> **Input for this task**
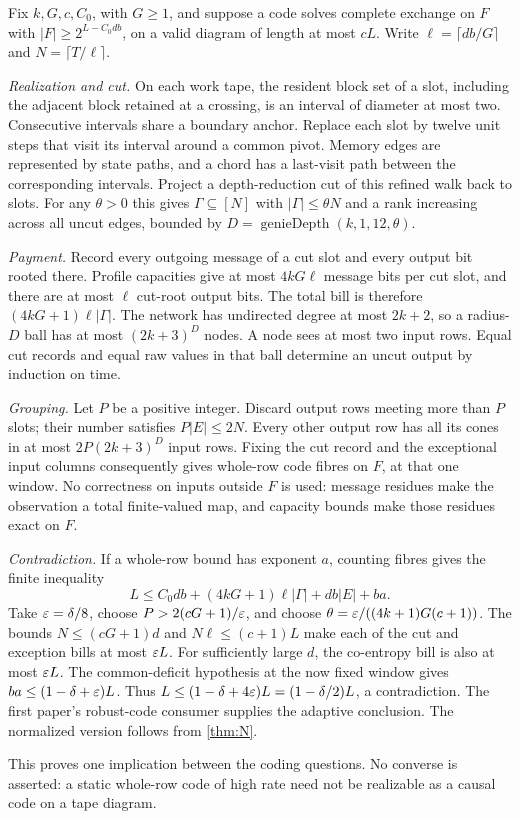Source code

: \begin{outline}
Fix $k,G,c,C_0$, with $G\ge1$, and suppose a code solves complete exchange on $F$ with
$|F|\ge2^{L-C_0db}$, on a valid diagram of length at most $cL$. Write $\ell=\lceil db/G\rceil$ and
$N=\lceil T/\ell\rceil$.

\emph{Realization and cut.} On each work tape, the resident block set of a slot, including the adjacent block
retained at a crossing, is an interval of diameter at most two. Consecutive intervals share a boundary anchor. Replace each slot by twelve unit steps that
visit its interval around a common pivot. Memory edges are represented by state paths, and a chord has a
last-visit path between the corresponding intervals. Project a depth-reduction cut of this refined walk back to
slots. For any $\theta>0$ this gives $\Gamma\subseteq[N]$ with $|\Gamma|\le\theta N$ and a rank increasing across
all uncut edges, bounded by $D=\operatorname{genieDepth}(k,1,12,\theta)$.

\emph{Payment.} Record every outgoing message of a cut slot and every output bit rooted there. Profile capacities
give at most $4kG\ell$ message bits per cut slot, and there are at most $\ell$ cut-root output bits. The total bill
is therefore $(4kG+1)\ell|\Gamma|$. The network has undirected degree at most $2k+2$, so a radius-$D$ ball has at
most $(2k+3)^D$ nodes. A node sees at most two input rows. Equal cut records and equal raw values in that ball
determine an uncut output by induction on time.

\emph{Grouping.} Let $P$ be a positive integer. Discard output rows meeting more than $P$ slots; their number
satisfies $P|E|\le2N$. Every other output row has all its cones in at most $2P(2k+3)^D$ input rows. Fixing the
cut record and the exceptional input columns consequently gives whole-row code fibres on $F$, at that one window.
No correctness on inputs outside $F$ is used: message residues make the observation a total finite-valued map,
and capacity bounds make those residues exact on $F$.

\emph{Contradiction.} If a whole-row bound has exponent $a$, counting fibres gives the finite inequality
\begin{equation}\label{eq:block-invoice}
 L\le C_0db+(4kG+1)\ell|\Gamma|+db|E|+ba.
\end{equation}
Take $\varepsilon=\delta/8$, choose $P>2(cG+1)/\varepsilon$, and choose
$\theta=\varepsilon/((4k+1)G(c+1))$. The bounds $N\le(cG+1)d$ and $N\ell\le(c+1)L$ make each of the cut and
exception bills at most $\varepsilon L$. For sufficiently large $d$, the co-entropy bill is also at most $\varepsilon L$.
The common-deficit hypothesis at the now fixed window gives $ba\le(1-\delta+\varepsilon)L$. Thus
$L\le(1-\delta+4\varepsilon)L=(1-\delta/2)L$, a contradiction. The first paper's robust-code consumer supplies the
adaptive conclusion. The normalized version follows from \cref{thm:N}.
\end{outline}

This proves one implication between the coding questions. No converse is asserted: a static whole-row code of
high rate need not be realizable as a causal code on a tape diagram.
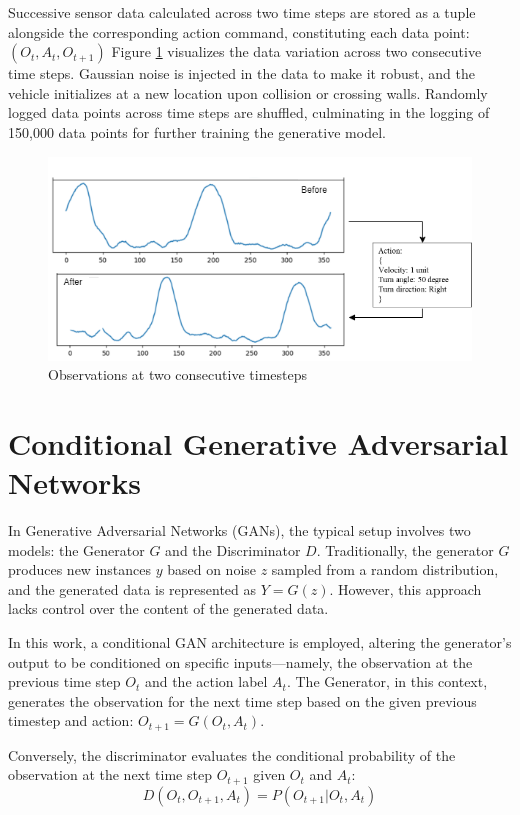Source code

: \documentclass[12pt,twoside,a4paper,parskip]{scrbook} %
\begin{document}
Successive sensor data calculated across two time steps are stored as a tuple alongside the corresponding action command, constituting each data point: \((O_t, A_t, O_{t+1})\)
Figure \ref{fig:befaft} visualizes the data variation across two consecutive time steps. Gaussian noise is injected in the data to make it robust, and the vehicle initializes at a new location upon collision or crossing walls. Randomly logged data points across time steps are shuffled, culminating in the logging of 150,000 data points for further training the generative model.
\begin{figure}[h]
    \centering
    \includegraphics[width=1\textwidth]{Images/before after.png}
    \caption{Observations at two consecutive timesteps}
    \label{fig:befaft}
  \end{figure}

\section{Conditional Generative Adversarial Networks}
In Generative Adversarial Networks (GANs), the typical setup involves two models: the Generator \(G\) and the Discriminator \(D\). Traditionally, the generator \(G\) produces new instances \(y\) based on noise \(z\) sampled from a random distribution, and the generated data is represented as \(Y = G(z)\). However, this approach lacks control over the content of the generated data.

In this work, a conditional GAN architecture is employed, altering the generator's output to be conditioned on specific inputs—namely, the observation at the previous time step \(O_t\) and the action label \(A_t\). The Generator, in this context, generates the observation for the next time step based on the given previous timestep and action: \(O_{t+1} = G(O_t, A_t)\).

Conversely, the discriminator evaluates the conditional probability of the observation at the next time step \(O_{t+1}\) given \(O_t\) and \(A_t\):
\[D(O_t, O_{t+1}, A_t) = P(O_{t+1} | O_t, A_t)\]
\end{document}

> **Your goal**
Please give again the entries word for word, starting at the first line and ending with the line that contains "visit its interval"; include both of those lines but none of the pictures.

> **Exercise solution**
Source code

: \begin{outline}
Fix $k,G,c,C_0$, with $G\ge1$, and suppose a code solves complete exchange on $F$ with
$|F|\ge2^{L-C_0db}$, on a valid diagram of length at most $cL$. Write $\ell=\lceil db/G\rceil$ and
$N=\lceil T/\ell\rceil$.

\emph{Realization and cut.} On each work tape, the resident block set of a slot, including the adjacent block
retained at a crossing, is an interval of diameter at most two. Consecutive intervals share a boundary anchor. Replace each slot by twelve unit steps that
visit its interval around a common pivot. Memory edges are represented by state paths, and a chord has a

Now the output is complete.